▶ **THE TASK**:
Below this line is a set of entries; quote exactly the lines from the line that contains "408. Successfully forked" to the line that contains "439. Successfully forked", both lines included.

▶ **RECORDS SUPPLIED**:
----------------

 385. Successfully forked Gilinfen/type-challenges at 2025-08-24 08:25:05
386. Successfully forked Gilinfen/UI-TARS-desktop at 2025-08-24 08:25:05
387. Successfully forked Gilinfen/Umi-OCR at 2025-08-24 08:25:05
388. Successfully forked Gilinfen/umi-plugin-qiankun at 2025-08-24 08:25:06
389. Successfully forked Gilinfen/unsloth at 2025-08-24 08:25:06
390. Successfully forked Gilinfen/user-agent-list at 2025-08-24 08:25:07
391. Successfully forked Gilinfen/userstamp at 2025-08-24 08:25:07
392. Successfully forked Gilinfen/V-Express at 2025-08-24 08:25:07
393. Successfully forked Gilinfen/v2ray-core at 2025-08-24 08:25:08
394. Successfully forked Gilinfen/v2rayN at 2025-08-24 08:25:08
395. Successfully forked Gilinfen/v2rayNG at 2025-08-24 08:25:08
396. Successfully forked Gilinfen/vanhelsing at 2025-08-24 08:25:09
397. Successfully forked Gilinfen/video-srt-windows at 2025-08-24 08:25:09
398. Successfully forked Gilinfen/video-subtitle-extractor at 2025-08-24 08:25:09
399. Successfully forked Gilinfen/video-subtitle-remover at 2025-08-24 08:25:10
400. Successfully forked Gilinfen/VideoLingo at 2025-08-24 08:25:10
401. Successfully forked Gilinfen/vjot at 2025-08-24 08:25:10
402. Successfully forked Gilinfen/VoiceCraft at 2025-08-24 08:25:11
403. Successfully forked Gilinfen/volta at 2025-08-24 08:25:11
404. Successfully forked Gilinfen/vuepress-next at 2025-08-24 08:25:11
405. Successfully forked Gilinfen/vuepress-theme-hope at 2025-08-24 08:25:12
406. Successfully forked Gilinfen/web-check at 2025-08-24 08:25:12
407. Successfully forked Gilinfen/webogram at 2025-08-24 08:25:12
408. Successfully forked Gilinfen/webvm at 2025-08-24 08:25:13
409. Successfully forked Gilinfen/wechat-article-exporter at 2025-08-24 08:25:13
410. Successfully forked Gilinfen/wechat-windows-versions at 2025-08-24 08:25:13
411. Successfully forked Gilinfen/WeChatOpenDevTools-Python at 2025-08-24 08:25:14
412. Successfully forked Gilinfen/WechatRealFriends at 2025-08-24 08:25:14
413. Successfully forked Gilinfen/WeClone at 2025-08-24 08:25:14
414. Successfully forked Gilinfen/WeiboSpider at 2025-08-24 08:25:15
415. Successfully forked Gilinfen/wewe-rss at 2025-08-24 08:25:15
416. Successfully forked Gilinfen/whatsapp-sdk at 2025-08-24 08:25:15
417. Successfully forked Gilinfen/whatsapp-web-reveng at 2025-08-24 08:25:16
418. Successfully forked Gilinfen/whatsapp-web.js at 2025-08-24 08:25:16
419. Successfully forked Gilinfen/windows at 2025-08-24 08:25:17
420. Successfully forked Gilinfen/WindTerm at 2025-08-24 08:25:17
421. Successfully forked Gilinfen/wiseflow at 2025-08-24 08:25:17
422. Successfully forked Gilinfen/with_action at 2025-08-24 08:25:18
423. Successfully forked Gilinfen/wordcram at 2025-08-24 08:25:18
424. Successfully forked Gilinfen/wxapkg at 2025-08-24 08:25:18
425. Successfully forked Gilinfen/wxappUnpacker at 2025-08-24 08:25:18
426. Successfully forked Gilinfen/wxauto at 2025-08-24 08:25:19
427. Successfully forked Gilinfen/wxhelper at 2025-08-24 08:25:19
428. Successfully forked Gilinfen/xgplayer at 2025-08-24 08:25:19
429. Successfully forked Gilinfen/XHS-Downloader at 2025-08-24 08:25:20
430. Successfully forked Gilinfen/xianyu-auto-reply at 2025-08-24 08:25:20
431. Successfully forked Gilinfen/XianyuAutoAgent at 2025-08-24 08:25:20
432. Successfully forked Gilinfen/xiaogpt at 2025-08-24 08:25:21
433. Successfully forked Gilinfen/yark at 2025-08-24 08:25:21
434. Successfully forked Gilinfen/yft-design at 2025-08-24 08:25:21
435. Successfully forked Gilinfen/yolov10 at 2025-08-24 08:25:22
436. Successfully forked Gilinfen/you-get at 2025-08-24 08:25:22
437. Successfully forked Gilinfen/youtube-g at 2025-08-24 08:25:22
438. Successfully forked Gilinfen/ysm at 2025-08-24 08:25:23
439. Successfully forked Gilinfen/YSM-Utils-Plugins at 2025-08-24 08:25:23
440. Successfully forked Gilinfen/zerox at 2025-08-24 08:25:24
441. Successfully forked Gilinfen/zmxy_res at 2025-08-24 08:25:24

----------------

▶ **ANSWER TO THIS EXERCISE**:
408. Successfully forked Gilinfen/webvm at 2025-08-24 08:25:13
409. Successfully forked Gilinfen/wechat-article-exporter at 2025-08-24 08:25:13
410. Successfully forked Gilinfen/wechat-windows-versions at 2025-08-24 08:25:13
411. Successfully forked Gilinfen/WeChatOpenDevTools-Python at 2025-08-24 08:25:14
412. Successfully forked Gilinfen/WechatRealFriends at 2025-08-24 08:25:14
413. Successfully forked Gilinfen/WeClone at 2025-08-24 08:25:14
414. Successfully forked Gilinfen/WeiboSpider at 2025-08-24 08:25:15
415. Successfully forked Gilinfen/wewe-rss at 2025-08-24 08:25:15
416. Successfully forked Gilinfen/whatsapp-sdk at 2025-08-24 08:25:15
417. Successfully forked Gilinfen/whatsapp-web-reveng at 2025-08-24 08:25:16
418. Successfully forked Gilinfen/whatsapp-web.js at 2025-08-24 08:25:16
419. Successfully forked Gilinfen/windows at 2025-08-24 08:25:17
420. Successfully forked Gilinfen/WindTerm at 2025-08-24 08:25:17
421. Successfully forked Gilinfen/wiseflow at 2025-08-24 08:25:17
422. Successfully forked Gilinfen/with_action at 2025-08-24 08:25:18
423. Successfully forked Gilinfen/wordcram at 2025-08-24 08:25:18
424. Successfully forked Gilinfen/wxapkg at 2025-08-24 08:25:18
425. Successfully forked Gilinfen/wxappUnpacker at 2025-08-24 08:25:18
426. Successfully forked Gilinfen/wxauto at 2025-08-24 08:25:19
427. Successfully forked Gilinfen/wxhelper at 2025-08-24 08:25:19
428. Successfully forked Gilinfen/xgplayer at 2025-08-24 08:25:19
429. Successfully forked Gilinfen/XHS-Downloader at 2025-08-24 08:25:20
430. Successfully forked Gilinfen/xianyu-auto-reply at 2025-08-24 08:25:20
431. Successfully forked Gilinfen/XianyuAutoAgent at 2025-08-24 08:25:20
432. Successfully forked Gilinfen/xiaogpt at 2025-08-24 08:25:21
433. Successfully forked Gilinfen/yark at 2025-08-24 08:25:21
434. Successfully forked Gilinfen/yft-design at 2025-08-24 08:25:21
435. Successfully forked Gilinfen/yolov10 at 2025-08-24 08:25:22
436. Successfully forked Gilinfen/you-get at 2025-08-24 08:25:22
437. Successfully forked Gilinfen/youtube-g at 2025-08-24 08:25:22
438. Successfully forked Gilinfen/ysm at 2025-08-24 08:25:23
439. Successfully forked Gilinfen/YSM-Utils-Plugins at 2025-08-24 08:25:23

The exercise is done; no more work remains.